Rather than worrying about what the house we build will look like in twenty years, I propose that we commit ourselves to some basic principles of construction that will allow us to creatively employ whatever materials and technology become available to us in an uncertain future. Here at CGU, I believe this shift to a focus to educational principles over anticipated trends, markets, and niches requires three commitments.

  1. a more transparent and participatory decision-making process involving students, staff, faculty, alumni, and our sibling undergraduate institutions of the Claremont Colleges in a creative partnership to explore the exciting potentials of our unique university. Our new president and provost have moved decisively in this direction and I hope that my fellow students and our faculty will capitalize on this new opportunity;
  2. a commitment to question static categories of identity, culture, and academic disciplines -- to open opportunities and blur artificially constructed intellectual and social boundaries rather than fortify them; and
  3. a renewed and explicit commitment to serve our local and national communities and work toward a more just and compassionate society. Like most U.S. universities, CGU has many individuals and programs invested in community service and justice issues, but we should move to integrate these ideals more fundamentally in our institutional “ethos”.
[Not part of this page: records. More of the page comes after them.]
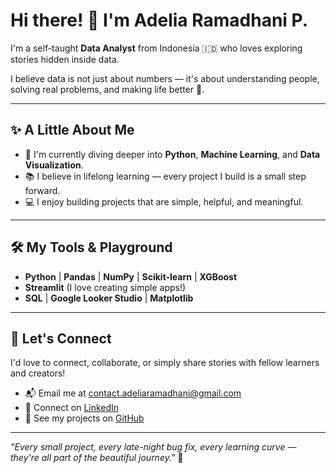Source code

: # Hi there! 👋 I'm Adelia Ramadhani P.

I'm a self-taught **Data Analyst** from Indonesia 🇮🇩 who loves exploring stories hidden inside data.

I believe data is not just about numbers — it's about understanding people, solving real problems, and making life better 🌱.

---

## ✨ A Little About Me
- 🌸 I'm currently diving deeper into **Python**, **Machine Learning**, and **Data Visualization**.
- 📚 I believe in lifelong learning — every project I build is a small step forward.
- 💻 I enjoy building projects that are simple, helpful, and meaningful.

---

## 🛠️ My Tools & Playground
- **Python** | **Pandas** | **NumPy** | **Scikit-learn** | **XGBoost**
- **Streamlit** (I love creating simple apps!)
- **SQL** | **Google Looker Studio** | **Matplotlib**

---

## 🌻 Let's Connect
I'd love to connect, collaborate, or simply share stories with fellow learners and creators!

- 📬 Email me at [contact.adeliaramadhani@gmail.com](mailto:contact.adeliaramadhani@gmail.com)
- 💼 Connect on [LinkedIn](https://www.linkedin.com/in/adeliaramp/)
- 🌿 See my projects on [GitHub](https://github.com/adeliaramp)

---

_"Every small project, every late-night bug fix, every learning curve — they're all part of the beautiful journey."_ 🌼
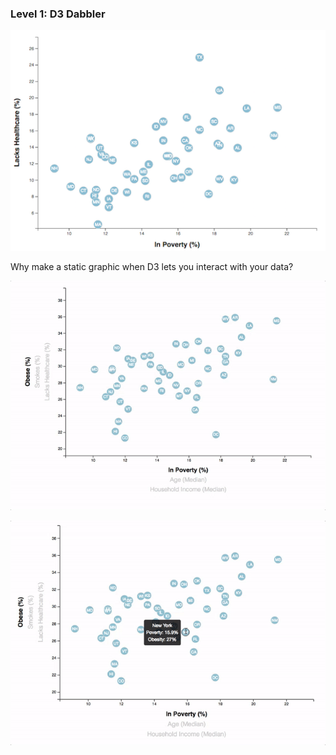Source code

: 
### Level 1: D3 Dabbler

![4-scatter](Images/4-scatter.jpg)


Why make a static graphic when D3 lets you interact with your data?

![7-animated-scatter](Images/7-animated-scatter.gif)


![8-tooltip](Images/8-tooltip.gif)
A university that embraces these principles will emerge a relevant and valued academic community in which talented scholars -- students and faculty pursue or -- better still -- invent diverse lines and shapes of inquiry. Because such a university will espouse and live out principles, not merely reflect current or anticipated trends, it will attract intellectually courageous and socially engaged scholars and practitioners. They, in turn, will perceive a future of changing technologies, cultures, and ideas not as a threat to their identity but as an opportunity for creativity -- and a cause for hope.